[Collected data]
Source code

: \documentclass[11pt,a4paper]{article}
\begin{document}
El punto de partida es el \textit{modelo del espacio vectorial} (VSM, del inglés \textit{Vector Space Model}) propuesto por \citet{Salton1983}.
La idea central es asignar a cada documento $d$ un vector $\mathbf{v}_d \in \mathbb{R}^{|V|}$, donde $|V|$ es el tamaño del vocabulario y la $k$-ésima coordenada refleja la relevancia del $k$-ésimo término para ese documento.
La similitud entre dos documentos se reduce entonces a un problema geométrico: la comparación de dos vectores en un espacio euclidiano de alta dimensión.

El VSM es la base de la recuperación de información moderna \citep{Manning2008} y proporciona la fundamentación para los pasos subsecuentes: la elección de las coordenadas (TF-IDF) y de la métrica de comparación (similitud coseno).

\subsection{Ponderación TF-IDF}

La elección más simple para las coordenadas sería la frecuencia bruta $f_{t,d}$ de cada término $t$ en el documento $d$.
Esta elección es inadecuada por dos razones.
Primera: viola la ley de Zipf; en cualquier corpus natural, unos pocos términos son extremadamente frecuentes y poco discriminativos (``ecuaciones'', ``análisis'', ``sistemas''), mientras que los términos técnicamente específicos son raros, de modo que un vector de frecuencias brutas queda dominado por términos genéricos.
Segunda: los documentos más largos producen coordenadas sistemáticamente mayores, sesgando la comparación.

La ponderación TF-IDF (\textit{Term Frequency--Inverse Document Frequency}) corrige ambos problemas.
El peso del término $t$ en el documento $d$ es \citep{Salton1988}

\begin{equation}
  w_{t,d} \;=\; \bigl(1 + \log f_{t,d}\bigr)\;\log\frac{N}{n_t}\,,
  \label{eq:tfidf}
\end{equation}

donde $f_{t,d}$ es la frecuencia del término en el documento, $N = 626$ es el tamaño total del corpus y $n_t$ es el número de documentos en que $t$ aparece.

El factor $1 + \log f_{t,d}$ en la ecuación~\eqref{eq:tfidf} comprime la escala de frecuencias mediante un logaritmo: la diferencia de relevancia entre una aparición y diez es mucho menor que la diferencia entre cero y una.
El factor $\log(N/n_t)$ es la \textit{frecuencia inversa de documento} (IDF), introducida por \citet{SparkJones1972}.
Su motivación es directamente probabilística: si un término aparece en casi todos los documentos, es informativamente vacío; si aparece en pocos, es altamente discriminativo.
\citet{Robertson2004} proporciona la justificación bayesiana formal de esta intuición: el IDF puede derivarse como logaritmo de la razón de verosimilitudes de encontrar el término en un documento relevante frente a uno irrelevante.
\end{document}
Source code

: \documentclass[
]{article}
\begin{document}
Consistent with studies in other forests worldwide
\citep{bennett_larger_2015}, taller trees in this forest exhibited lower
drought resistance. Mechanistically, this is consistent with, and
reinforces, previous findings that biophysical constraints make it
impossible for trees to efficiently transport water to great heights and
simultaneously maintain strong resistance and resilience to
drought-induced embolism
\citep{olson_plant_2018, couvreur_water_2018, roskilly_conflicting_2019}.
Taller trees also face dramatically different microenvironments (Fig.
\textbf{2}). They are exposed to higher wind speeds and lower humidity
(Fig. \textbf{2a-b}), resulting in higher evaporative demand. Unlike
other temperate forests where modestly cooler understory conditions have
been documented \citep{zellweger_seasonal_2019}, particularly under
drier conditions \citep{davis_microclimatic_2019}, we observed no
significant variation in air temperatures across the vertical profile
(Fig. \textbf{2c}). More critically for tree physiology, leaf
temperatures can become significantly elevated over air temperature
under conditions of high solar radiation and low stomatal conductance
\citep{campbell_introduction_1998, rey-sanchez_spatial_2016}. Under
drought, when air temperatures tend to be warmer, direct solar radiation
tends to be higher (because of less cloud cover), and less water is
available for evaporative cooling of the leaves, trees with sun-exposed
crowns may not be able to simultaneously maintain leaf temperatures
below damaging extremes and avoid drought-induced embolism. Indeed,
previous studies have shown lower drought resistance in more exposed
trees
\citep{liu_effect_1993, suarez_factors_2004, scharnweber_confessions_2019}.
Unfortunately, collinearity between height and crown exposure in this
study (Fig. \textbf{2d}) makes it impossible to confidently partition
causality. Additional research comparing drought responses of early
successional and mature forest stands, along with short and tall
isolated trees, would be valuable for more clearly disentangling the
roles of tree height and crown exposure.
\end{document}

# EXERCISE GOAL
Return the records above verbatim, in their entirety.

# RESPONSE TO THE TASK
Source code

: \documentclass[11pt,a4paper]{article}
\begin{document}
El punto de partida es el \textit{modelo del espacio vectorial} (VSM, del inglés \textit{Vector Space Model}) propuesto por \citet{Salton1983}.
La idea central es asignar a cada documento $d$ un vector $\mathbf{v}_d \in \mathbb{R}^{|V|}$, donde $|V|$ es el tamaño del vocabulario y la $k$-ésima coordenada refleja la relevancia del $k$-ésimo término para ese documento.
La similitud entre dos documentos se reduce entonces a un problema geométrico: la comparación de dos vectores en un espacio euclidiano de alta dimensión.

El VSM es la base de la recuperación de información moderna \citep{Manning2008} y proporciona la fundamentación para los pasos subsecuentes: la elección de las coordenadas (TF-IDF) y de la métrica de comparación (similitud coseno).

\subsection{Ponderación TF-IDF}

La elección más simple para las coordenadas sería la frecuencia bruta $f_{t,d}$ de cada término $t$ en el documento $d$.
Esta elección es inadecuada por dos razones.
Primera: viola la ley de Zipf; en cualquier corpus natural, unos pocos términos son extremadamente frecuentes y poco discriminativos (``ecuaciones'', ``análisis'', ``sistemas''), mientras que los términos técnicamente específicos son raros, de modo que un vector de frecuencias brutas queda dominado por términos genéricos.
Segunda: los documentos más largos producen coordenadas sistemáticamente mayores, sesgando la comparación.

La ponderación TF-IDF (\textit{Term Frequency--Inverse Document Frequency}) corrige ambos problemas.
El peso del término $t$ en el documento $d$ es \citep{Salton1988}

\begin{equation}
  w_{t,d} \;=\; \bigl(1 + \log f_{t,d}\bigr)\;\log\frac{N}{n_t}\,,
  \label{eq:tfidf}
\end{equation}

donde $f_{t,d}$ es la frecuencia del término en el documento, $N = 626$ es el tamaño total del corpus y $n_t$ es el número de documentos en que $t$ aparece.

El factor $1 + \log f_{t,d}$ en la ecuación~\eqref{eq:tfidf} comprime la escala de frecuencias mediante un logaritmo: la diferencia de relevancia entre una aparición y diez es mucho menor que la diferencia entre cero y una.
El factor $\log(N/n_t)$ es la \textit{frecuencia inversa de documento} (IDF), introducida por \citet{SparkJones1972}.
Su motivación es directamente probabilística: si un término aparece en casi todos los documentos, es informativamente vacío; si aparece en pocos, es altamente discriminativo.
\citet{Robertson2004} proporciona la justificación bayesiana formal de esta intuición: el IDF puede derivarse como logaritmo de la razón de verosimilitudes de encontrar el término en un documento relevante frente a uno irrelevante.
\end{document}
Source code

: \documentclass[
]{article}
\begin{document}
Consistent with studies in other forests worldwide
\citep{bennett_larger_2015}, taller trees in this forest exhibited lower
drought resistance. Mechanistically, this is consistent with, and
reinforces, previous findings that biophysical constraints make it
impossible for trees to efficiently transport water to great heights and
simultaneously maintain strong resistance and resilience to
drought-induced embolism
\citep{olson_plant_2018, couvreur_water_2018, roskilly_conflicting_2019}.
Taller trees also face dramatically different microenvironments (Fig.
\textbf{2}). They are exposed to higher wind speeds and lower humidity
(Fig. \textbf{2a-b}), resulting in higher evaporative demand. Unlike
other temperate forests where modestly cooler understory conditions have
been documented \citep{zellweger_seasonal_2019}, particularly under
drier conditions \citep{davis_microclimatic_2019}, we observed no
significant variation in air temperatures across the vertical profile
(Fig. \textbf{2c}). More critically for tree physiology, leaf
temperatures can become significantly elevated over air temperature
under conditions of high solar radiation and low stomatal conductance
\citep{campbell_introduction_1998, rey-sanchez_spatial_2016}. Under
drought, when air temperatures tend to be warmer, direct solar radiation
tends to be higher (because of less cloud cover), and less water is
available for evaporative cooling of the leaves, trees with sun-exposed
crowns may not be able to simultaneously maintain leaf temperatures
below damaging extremes and avoid drought-induced embolism. Indeed,
previous studies have shown lower drought resistance in more exposed
trees
\citep{liu_effect_1993, suarez_factors_2004, scharnweber_confessions_2019}.
Unfortunately, collinearity between height and crown exposure in this
study (Fig. \textbf{2d}) makes it impossible to confidently partition
causality. Additional research comparing drought responses of early
successional and mature forest stands, along with short and tall
isolated trees, would be valuable for more clearly disentangling the
roles of tree height and crown exposure.
\end{document}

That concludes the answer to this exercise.